Extracted data »
━━━━━━━━━━

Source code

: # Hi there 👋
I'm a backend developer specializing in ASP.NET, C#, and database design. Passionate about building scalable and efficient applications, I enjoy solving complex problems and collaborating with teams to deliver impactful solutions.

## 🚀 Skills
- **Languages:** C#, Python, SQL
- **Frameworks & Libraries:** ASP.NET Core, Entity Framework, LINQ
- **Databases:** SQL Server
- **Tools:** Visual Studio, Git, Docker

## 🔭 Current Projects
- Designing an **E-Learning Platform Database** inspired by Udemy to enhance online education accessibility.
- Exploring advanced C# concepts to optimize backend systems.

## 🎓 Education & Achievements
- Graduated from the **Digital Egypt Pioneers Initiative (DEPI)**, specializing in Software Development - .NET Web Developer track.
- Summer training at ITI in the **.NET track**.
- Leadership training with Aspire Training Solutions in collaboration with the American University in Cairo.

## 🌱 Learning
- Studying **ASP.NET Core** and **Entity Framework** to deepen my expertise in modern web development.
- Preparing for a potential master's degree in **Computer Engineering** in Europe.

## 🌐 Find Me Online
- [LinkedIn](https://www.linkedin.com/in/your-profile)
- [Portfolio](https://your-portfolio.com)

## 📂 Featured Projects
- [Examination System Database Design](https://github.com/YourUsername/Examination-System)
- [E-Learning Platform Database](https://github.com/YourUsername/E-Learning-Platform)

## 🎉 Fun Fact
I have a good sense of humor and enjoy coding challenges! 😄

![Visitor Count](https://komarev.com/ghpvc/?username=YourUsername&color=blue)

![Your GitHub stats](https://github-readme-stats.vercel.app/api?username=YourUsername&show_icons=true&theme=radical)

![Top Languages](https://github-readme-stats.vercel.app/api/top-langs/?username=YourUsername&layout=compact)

━━━━━━━━━━

What is needed »
All of the data above must be retyped exactly.

Task answer »
Source code

: # Hi there 👋
I'm a backend developer specializing in ASP.NET, C#, and database design. Passionate about building scalable and efficient applications, I enjoy solving complex problems and collaborating with teams to deliver impactful solutions.

## 🚀 Skills
- **Languages:** C#, Python, SQL
- **Frameworks & Libraries:** ASP.NET Core, Entity Framework, LINQ
- **Databases:** SQL Server
- **Tools:** Visual Studio, Git, Docker

## 🔭 Current Projects
- Designing an **E-Learning Platform Database** inspired by Udemy to enhance online education accessibility.
- Exploring advanced C# concepts to optimize backend systems.

## 🎓 Education & Achievements
- Graduated from the **Digital Egypt Pioneers Initiative (DEPI)**, specializing in Software Development - .NET Web Developer track.
- Summer training at ITI in the **.NET track**.
- Leadership training with Aspire Training Solutions in collaboration with the American University in Cairo.

## 🌱 Learning
- Studying **ASP.NET Core** and **Entity Framework** to deepen my expertise in modern web development.
- Preparing for a potential master's degree in **Computer Engineering** in Europe.

## 🌐 Find Me Online
- [LinkedIn](https://www.linkedin.com/in/your-profile)
- [Portfolio](https://your-portfolio.com)

## 📂 Featured Projects
- [Examination System Database Design](https://github.com/YourUsername/Examination-System)
- [E-Learning Platform Database](https://github.com/YourUsername/E-Learning-Platform)

## 🎉 Fun Fact
I have a good sense of humor and enjoy coding challenges! 😄

![Visitor Count](https://komarev.com/ghpvc/?username=YourUsername&color=blue)

![Your GitHub stats](https://github-readme-stats.vercel.app/api?username=YourUsername&show_icons=true&theme=radical)

![Top Languages](https://github-readme-stats.vercel.app/api/top-langs/?username=YourUsername&layout=compact)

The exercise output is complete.